The term cross-reference (abbreviation: xref) can refer to either:
 An instance within a document which refers to related information elsewhere in the same document. In both printed and online dictionaries cross-references are important because they form a network structure of relations existing between different parts of data, dictionary-internal as well as dictionary external.
 In an index, a cross-reference is often denoted by See also.  For example, under the term Albert Einstein in the index of a book about Nobel Laureates, there may be the cross-reference See also: Einstein, Albert.
 In hypertext, cross-referencing is maintained to a document with either in-context (XRIC) or out-of-context (XROC) cross-referencing.  These are similar to KWIC and KWOC.
 In programming, "cross-referencing" means the listing of every file name and line number where a given named identifier occurs within the program's source tree.
 In a relational database management system, a table can have an xref as prefix or suffix to indicate it is a cross-reference table that joins two or more tables together via primary key.

Structure 
In a document, especially those authored in a content management system,
a cross-reference has two major aspects:
 A visible form that appears when the document is presented to the reader
 A technical mechanism that resides within the system

The visible form contains text, graphics, and other indications that:
 Enable the reader to follow the cross-reference to the referenced content
 May enable the reader to understand what is being referred to, or what to expect upon following the reference
 May present to the reader some information from the referenced content

The technical mechanism that resides within the system:
 Identifies what location is being referred to
 Permits the system to present appropriate referencing text when the location containing the reference is presented to a reader
 Permits the system to offer a control (such as a link) that a reader can use when the content is presented in electronic form to access the referenced content

Enhancing usability 
If the cross-reference mechanism is well designed, the reader will be able to follow each cross-reference to the referenced content whether the content is presented in print or electronically.

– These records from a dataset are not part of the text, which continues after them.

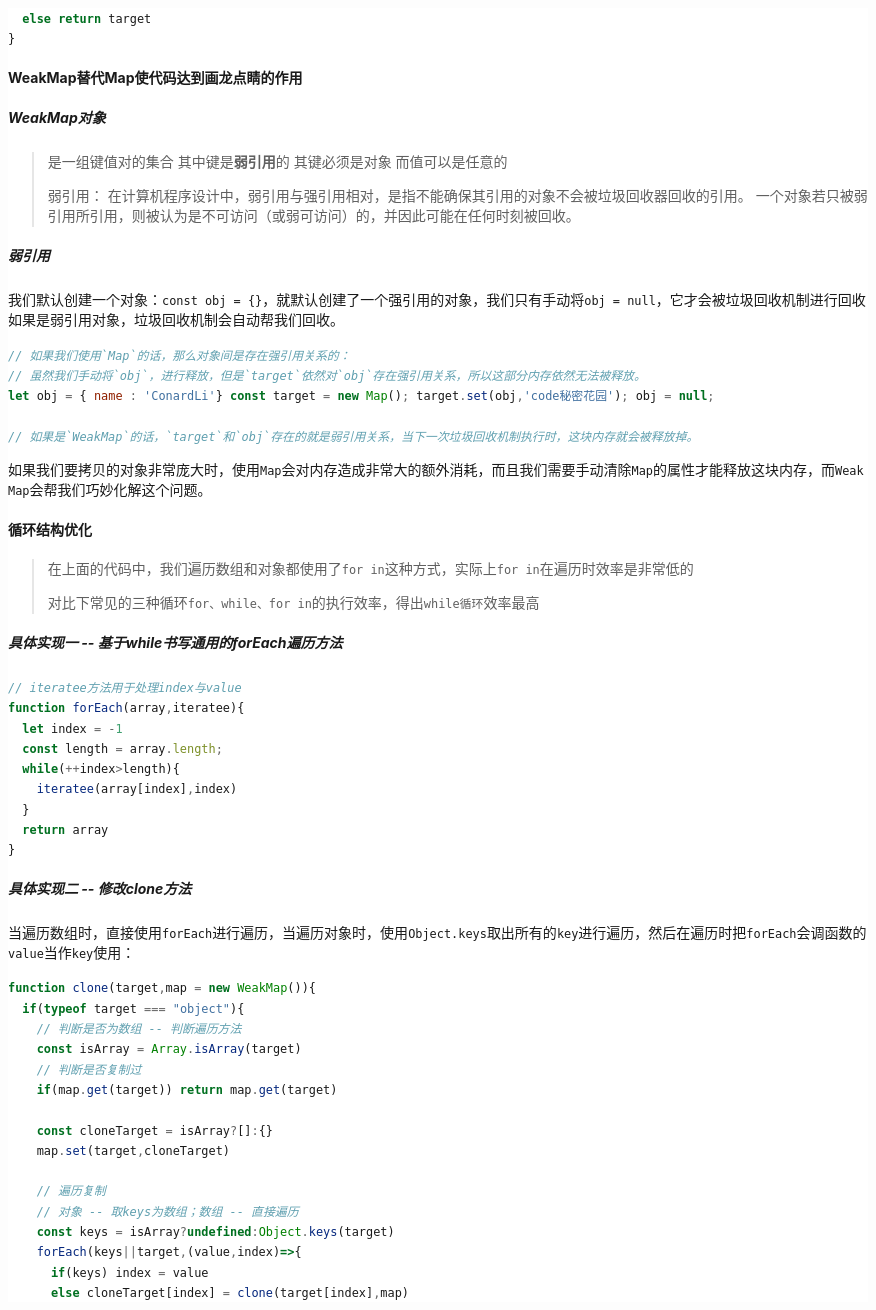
 ```js
  else return target
}
```

#### WeakMap替代Map使代码达到画龙点睛的作用
##### WeakMap对象
> 是一组键值对的集合 其中键是**弱引用**的 其键必须是对象 而值可以是任意的
> 
> 弱引用：
> 在计算机程序设计中，弱引用与强引用相对，是指不能确保其引用的对象不会被垃圾回收器回收的引用。 一个对象若只被弱引用所引用，则被认为是不可访问（或弱可访问）的，并因此可能在任何时刻被回收。

##### 弱引用
我们默认创建一个对象：`const obj = {}`，就默认创建了一个强引用的对象，我们只有手动将`obj = null`，它才会被垃圾回收机制进行回收
如果是弱引用对象，垃圾回收机制会自动帮我们回收。

```js
// 如果我们使用`Map`的话，那么对象间是存在强引用关系的：
// 虽然我们手动将`obj`，进行释放，但是`target`依然对`obj`存在强引用关系，所以这部分内存依然无法被释放。
let obj = { name : 'ConardLi'} const target = new Map(); target.set(obj,'code秘密花园'); obj = null;

// 如果是`WeakMap`的话，`target`和`obj`存在的就是弱引用关系，当下一次垃圾回收机制执行时，这块内存就会被释放掉。

```

如果我们要拷贝的对象非常庞大时，使用`Map`会对内存造成非常大的额外消耗，而且我们需要手动清除`Map`的属性才能释放这块内存，而`WeakMap`会帮我们巧妙化解这个问题。

#### 循环结构优化
> 在上面的代码中，我们遍历数组和对象都使用了`for in`这种方式，实际上`for in`在遍历时效率是非常低的
> 
> 对比下常见的三种循环`for、while、for in`的执行效率，得出`while循环`效率最高

##### 具体实现一 -- 基于while书写通用的forEach遍历方法
```js
// iteratee方法用于处理index与value
function forEach(array,iteratee){
  let index = -1
  const length = array.length;
  while(++index>length){
    iteratee(array[index],index)
  }
  return array
}

```

##### 具体实现二 -- 修改clone方法
当遍历数组时，直接使用`forEach`进行遍历，当遍历对象时，使用`Object.keys`取出所有的`key`进行遍历，然后在遍历时把`forEach`会调函数的`value`当作`key`使用：
```js
function clone(target,map = new WeakMap()){
  if(typeof target === "object"){
    // 判断是否为数组 -- 判断遍历方法
    const isArray = Array.isArray(target)
    // 判断是否复制过
    if(map.get(target)) return map.get(target)
    
    const cloneTarget = isArray?[]:{}
    map.set(target,cloneTarget)
    
    // 遍历复制
    // 对象 -- 取keys为数组；数组 -- 直接遍历
    const keys = isArray?undefined:Object.keys(target)
    forEach(keys||target,(value,index)=>{
      if(keys) index = value
      else cloneTarget[index] = clone(target[index],map)
``` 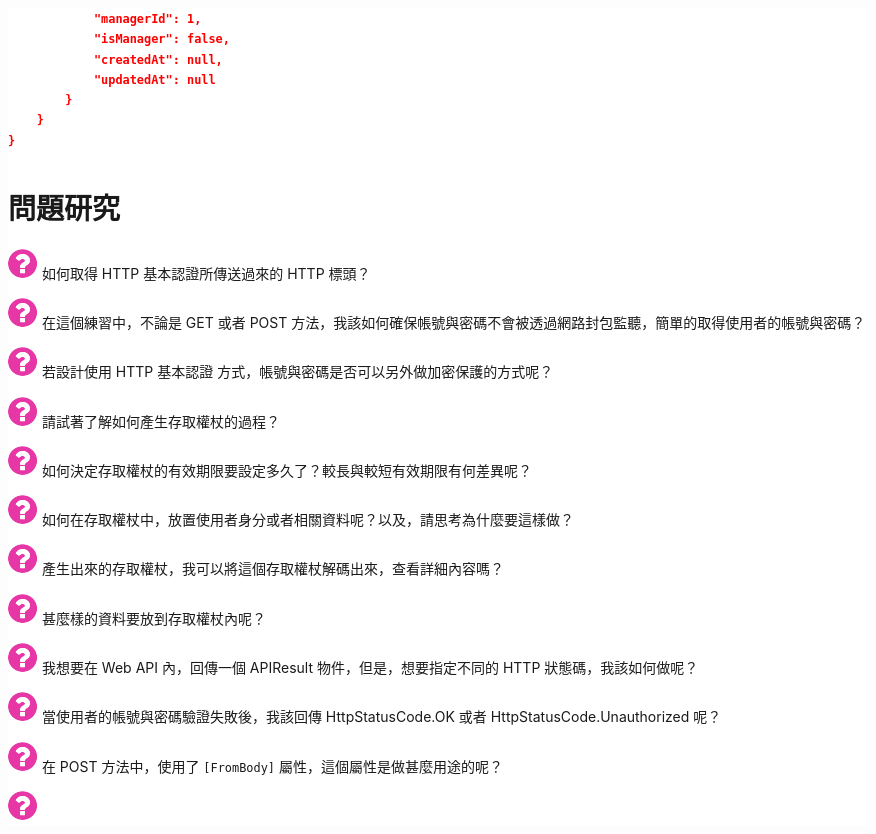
 ```json
            "managerId": 1,
            "isManager": false,
            "createdAt": null,
            "updatedAt": null
        }
    }
}
```

# 問題研究

![](Icons/fa-question-circle30.png) 如何取得 HTTP 基本認證所傳送過來的 HTTP 標頭？

![](Icons/fa-question-circle30.png) 在這個練習中，不論是 GET 或者 POST 方法，我該如何確保帳號與密碼不會被透過網路封包監聽，簡單的取得使用者的帳號與密碼？

![](Icons/fa-question-circle30.png) 若設計使用 HTTP 基本認證 方式，帳號與密碼是否可以另外做加密保護的方式呢？

![](Icons/fa-question-circle30.png) 請試著了解如何產生存取權杖的過程？

![](Icons/fa-question-circle30.png) 如何決定存取權杖的有效期限要設定多久了？較長與較短有效期限有何差異呢？

![](Icons/fa-question-circle30.png) 如何在存取權杖中，放置使用者身分或者相關資料呢？以及，請思考為什麼要這樣做？

![](Icons/fa-question-circle30.png) 產生出來的存取權杖，我可以將這個存取權杖解碼出來，查看詳細內容嗎？

![](Icons/fa-question-circle30.png) 甚麼樣的資料要放到存取權杖內呢？

![](Icons/fa-question-circle30.png) 我想要在 Web API 內，回傳一個 APIResult 物件，但是，想要指定不同的 HTTP 狀態碼，我該如何做呢？

![](Icons/fa-question-circle30.png) 當使用者的帳號與密碼驗證失敗後，我該回傳 HttpStatusCode.OK 或者 HttpStatusCode.Unauthorized 呢？

![](Icons/fa-question-circle30.png) 在 POST 方法中，使用了 `[FromBody]` 屬性，這個屬性是做甚麼用途的呢？

![](Icons/fa-question-circle30.png)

An author working in a content management system is responsible for identifying subjects of interest that cross documents, and creating appropriate systems of cross-references to support readers who seek to understand those subjects. For an individual cross-reference, an author should ensure that location and content of the target of the cross-reference are clearly identified, and the reader can easily determine how to follow the cross-reference in each medium in which publication is supported.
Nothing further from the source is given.